Monday, 19 March 2012

Unintended consequences

Caritas proposal for a sharp increase in the minimum wage in order to extract people out of poverty, or out of the risk of poverty,  suffers from the law of unintended consequences.    This law states that certain measures if taken could have unintended consequences so that the end result would be the opposite of that intended.

I very much think that if Caritas suggestion is adopted the people on minimum wage could well be dragged down further into poverty rather than extracted out of it.

Caritas proposal overlooks two basic realities:

  • Our workers today are competing with workers in countries where wages are much lower than ours.
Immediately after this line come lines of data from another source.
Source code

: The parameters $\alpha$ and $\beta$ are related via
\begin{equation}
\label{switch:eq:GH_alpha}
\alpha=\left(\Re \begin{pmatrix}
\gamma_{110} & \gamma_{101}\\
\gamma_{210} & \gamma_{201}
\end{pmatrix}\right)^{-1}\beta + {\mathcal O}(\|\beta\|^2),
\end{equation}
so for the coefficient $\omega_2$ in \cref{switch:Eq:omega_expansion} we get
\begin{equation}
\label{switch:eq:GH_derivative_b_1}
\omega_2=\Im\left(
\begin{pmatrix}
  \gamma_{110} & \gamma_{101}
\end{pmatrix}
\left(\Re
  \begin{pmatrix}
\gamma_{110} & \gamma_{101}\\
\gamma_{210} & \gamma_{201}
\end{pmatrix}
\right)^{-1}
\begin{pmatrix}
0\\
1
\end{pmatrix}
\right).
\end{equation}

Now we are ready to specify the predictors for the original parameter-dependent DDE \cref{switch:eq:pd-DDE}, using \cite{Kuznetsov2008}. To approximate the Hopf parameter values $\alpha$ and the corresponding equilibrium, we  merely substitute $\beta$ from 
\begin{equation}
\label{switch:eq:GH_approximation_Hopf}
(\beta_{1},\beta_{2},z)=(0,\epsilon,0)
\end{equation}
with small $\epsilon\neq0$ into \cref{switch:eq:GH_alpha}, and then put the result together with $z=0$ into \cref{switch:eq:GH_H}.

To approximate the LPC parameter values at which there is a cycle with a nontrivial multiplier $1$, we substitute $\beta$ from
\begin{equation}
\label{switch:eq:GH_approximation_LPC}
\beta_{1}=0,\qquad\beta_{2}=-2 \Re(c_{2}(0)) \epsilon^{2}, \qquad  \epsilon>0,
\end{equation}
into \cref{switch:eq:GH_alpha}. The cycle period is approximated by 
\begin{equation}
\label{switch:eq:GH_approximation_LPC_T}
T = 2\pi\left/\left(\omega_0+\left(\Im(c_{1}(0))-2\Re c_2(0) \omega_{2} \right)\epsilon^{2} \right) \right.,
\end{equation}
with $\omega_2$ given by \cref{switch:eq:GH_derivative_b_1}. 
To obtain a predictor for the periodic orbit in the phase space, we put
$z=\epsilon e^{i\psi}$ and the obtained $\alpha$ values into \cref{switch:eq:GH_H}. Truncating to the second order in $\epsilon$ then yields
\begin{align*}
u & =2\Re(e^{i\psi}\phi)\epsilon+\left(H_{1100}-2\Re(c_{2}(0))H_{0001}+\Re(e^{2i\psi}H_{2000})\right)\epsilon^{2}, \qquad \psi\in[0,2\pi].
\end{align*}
  • Workers on minimum wage are most probably unskilled and a raise in minimum wage would probably out-price them out of the labour market with very limited prospects for finding a new job if they lose the one they currently have.
The objective to pull people out of poverty would be more effectively achieved if tackled from the fiscal and social security side.  The living wage concept is interesting in the sense that people not earning enough to live above the poverty line should receive social payments rather than pay taxes, through some sort of  positive taxation.

This would keep their current minimum wage competitive and reduce the risk of losing their job.  

For such innovation to remain fiscally sustainable the country would have to rethink its social policy and render social services mostly means tested rather than universal.    Therefore a reliable means testing mechanism would be required and this would necessitate a total rehash of our fiscal system to reduce direct tax rates and shift the burden to indirect taxation.

Furthermore those who would be entitled to a living wage supplement to their normal wage would have to be helped to improve their skills and employability  by attending evening training courses.   This to ensure that we do not create a culture of dependency rather than a culture of innovation.

Surely the living wage concept needs to be explored further.  Solutions with grave risks of  unintended consequences should be avoided.